The entire front page of the University of North Carolina at Chapel Hill’s student newspaper, The Daily Tar Heel, Wednesday displayed “text messages sent and received by UNC students,” during the hours-long lockdown on campus after one faculty member was murdered on Monday.
“We sat down on Monday night as a team,” the paper’s student print managing editor, Caitlyn Yaede, told CNN in a phone interview. “I said, we need to do something different; we need to do something that will really communicate to people the emotions we are feeling because that I think was most difficult to work through as students who live and work on this campus but also as student journalists who then have to serve that campus,” Yaede added.

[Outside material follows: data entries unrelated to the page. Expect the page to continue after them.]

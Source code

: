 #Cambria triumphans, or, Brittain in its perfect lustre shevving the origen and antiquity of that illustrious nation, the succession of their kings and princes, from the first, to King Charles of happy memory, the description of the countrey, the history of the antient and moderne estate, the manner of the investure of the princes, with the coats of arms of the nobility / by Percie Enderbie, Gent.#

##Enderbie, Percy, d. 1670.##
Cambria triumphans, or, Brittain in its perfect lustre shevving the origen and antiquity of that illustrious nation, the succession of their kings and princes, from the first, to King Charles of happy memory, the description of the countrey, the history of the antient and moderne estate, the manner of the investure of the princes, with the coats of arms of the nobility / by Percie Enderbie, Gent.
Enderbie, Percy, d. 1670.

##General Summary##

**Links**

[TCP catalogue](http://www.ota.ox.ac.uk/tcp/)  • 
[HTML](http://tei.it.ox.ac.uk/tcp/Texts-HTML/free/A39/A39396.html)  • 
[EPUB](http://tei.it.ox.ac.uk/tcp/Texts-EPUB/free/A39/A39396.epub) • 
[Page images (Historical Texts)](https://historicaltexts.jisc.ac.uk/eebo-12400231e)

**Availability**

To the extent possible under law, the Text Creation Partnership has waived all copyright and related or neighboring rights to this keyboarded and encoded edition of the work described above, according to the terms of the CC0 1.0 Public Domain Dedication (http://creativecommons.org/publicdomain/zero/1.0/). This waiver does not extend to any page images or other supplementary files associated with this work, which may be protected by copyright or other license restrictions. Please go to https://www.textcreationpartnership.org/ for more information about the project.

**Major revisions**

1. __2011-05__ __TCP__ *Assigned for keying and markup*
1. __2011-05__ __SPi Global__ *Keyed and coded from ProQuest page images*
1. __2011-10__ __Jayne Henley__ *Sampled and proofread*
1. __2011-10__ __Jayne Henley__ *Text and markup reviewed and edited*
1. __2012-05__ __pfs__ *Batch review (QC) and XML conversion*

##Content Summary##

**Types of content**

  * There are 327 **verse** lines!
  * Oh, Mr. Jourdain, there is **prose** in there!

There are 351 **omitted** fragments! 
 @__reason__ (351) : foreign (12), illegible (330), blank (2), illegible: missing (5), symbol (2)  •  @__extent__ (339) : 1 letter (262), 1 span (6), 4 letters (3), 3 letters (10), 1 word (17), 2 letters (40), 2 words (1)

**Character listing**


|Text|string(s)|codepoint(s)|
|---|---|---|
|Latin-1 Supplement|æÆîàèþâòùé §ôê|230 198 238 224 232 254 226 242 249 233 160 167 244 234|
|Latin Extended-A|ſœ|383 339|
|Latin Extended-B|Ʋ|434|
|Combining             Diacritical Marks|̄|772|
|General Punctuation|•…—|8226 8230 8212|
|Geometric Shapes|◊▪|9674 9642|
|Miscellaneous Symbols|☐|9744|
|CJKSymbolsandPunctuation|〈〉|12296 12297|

The idea to compile text messages came from the paper’s Editor-in-Chief Emmy Martin, Yaede said.
On Tuesday, the paper’s staff began compiling texts from people on campus, such as “Are you safe?” “Where are you?” and “Are you alone?” that were sent during the lockdown the day before.
At UNC, shots were reported fired at 1:02 p.m. ET Monday at the school’s Caudill Laboratories, and a suspect was taken into custody shortly after 2:30 p.m., Chancellor Kevin Guskiewicz said at a Monday evening news conference. The faculty member was later identified as the alleged shooter’s advisor.
Telling the story
Yaede explained: “We wanted to tell a story. And I think that the texts we have chosen and the texts that we have made the front cover of our paper today, tell a story of a community that is scared, and I think we communicate that scaredness in a lot of different ways. For some people it was expletives, for some people it was just an outpour of love and just checking in. But I think we told a story of a community that was startled, of a community that was scarred, and a community that is angry, and a community that is grieving,” Yaede said.
The paper reported that they ran out of copies of the print edition on campus. Yaede said that they plan to print a second run.
“Student journalists are in a unique spot where we are covering a community that we also live in and we also are feeling the emotions of. And I think we are here. We have a lot to give. We have a lot to share, and we have a lot to report on. And I would urge anyone who was moved by our front cover to read the rest of our coverage,” Yaede said.